I shall amuse myself for a few years waving a sword at raw recruits, then take a wife, beget children, till the soil and undermine the morals of my peasantry by the inordinate distillation of spirits. So, if in 10 years’ time you should happen to find yourself in the neighbourhood, I invite you to commit adultery with an easy and curvaceous young woman selected from the estate, to drink as much potato brandy as you fancy and to break your neck out hunting as often as you see fit. You will find here a fleshy home-guard officer with a moustache that curses and swears till the earth trembles, cultivates a proper repugnance to Jews and Frenchmen, and thrashes his dogs and domestics with egregious brutality
when bullied by his wife. I shall wear leather trousers, make a fool of myself at the Stettin wool market and when people address me as baron I shall stroke my moustache benignly and knock a bit off the price; I shall get pissed on the king’s birthday and cheer him vociferously and the rest of the time I shall sound off regularly and my every other word will be: ‘Gad what a splendid horse!’
12

 

This letter is worth citing at such length because it demonstrates how much ironic distance there was in the young Bismarck’s perception of his own social milieu – the milieu of the East-Elbian Junkers.
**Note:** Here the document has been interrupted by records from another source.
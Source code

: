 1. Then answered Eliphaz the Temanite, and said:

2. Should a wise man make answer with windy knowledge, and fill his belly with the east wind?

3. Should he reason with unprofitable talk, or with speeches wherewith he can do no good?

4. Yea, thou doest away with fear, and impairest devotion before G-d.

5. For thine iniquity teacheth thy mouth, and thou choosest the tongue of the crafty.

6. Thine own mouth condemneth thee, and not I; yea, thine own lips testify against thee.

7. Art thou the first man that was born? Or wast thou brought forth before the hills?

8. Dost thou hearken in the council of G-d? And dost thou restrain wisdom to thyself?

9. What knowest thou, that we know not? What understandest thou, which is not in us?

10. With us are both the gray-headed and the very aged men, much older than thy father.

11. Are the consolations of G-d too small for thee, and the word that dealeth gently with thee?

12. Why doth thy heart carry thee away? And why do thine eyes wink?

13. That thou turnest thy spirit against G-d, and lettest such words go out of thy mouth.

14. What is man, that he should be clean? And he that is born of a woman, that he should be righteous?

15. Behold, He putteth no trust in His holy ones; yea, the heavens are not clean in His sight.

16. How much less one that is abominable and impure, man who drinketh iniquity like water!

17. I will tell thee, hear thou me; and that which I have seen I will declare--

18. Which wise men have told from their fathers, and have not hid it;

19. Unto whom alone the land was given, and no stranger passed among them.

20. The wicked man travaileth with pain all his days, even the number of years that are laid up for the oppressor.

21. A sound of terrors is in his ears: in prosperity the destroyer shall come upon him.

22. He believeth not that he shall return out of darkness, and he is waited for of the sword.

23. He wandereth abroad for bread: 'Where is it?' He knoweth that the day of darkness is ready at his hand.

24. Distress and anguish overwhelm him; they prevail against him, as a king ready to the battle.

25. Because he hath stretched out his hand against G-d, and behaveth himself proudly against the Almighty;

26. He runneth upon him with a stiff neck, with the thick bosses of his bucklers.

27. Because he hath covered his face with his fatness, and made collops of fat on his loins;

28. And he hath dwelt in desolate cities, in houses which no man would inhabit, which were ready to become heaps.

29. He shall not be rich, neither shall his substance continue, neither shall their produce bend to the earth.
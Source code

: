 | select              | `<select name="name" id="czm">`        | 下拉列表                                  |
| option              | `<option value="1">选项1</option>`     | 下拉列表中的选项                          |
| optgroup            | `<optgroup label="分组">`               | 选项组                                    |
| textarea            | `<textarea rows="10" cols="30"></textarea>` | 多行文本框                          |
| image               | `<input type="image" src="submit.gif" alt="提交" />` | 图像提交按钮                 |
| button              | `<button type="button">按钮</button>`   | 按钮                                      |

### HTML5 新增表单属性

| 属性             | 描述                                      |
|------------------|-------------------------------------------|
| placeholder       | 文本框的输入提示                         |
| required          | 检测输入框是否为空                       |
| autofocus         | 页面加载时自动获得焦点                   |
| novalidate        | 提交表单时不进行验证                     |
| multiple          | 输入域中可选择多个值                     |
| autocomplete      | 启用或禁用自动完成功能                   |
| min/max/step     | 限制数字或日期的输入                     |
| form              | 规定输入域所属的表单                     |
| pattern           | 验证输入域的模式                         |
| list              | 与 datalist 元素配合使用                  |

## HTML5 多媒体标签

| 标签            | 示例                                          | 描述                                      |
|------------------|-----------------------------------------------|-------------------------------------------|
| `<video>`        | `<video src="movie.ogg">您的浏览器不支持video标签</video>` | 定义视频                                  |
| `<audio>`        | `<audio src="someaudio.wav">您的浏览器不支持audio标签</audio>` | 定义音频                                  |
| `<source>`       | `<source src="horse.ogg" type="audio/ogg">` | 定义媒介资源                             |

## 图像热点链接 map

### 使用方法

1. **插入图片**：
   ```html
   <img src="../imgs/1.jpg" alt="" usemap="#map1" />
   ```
Bismarck often liked to play the part of the red-necked
Krautjunker
of the Prussian boondocks, but in reality he was a rather untypical example of the type. His father was the real thing: he was descended from five centuries of noble East-Elbian landowners. But his mother’s family carried the imprint of a different tradition. Bismarck’s mother, Wilhelmine Mencken, was the descendant of an academic family from Leipzig in Saxony. Her grandfather had been a professor of law who entered the employ of the Prussian state to serve as cabinet secretary under Frederick the Great.
13

It was Wilhelmine Mencken who made the key educational decisions for her sons; Bismarck consequently received a rather uncharacteristic upbringing for a member of his class: he began, not with Cadet School, but with a classic bourgeois education as a boarder at the Plammann Institute in Berlin – a school for the sons of senior civil servants. From there he progressed to the Friedrich Wilhelm Gymnasium, and later to the universities of Göttingen (1832–3) and Berlin (1834–5). There followed a four-year period of civil service training in Aachen and Potsdam. Bored by the monotony and the lack of personal autonomy that were the hallmarks of civil service training, young Otto retired, to the astonishment and dismay of his family, to work on his own estate at Kniephof, where he stayed from 1839 to 1845. During this long interlude, he played the Junker in heroic style; these were years of heavy eating and drinking, with epic breakfasts of meat and ale. And yet a closer examination of life at home with Otto von Bismarck reveals some thoroughly unjunkerly pursuits, such as wide reading in the works of Hegel, Spinoza, Bauer, Feuerbach and Strauss.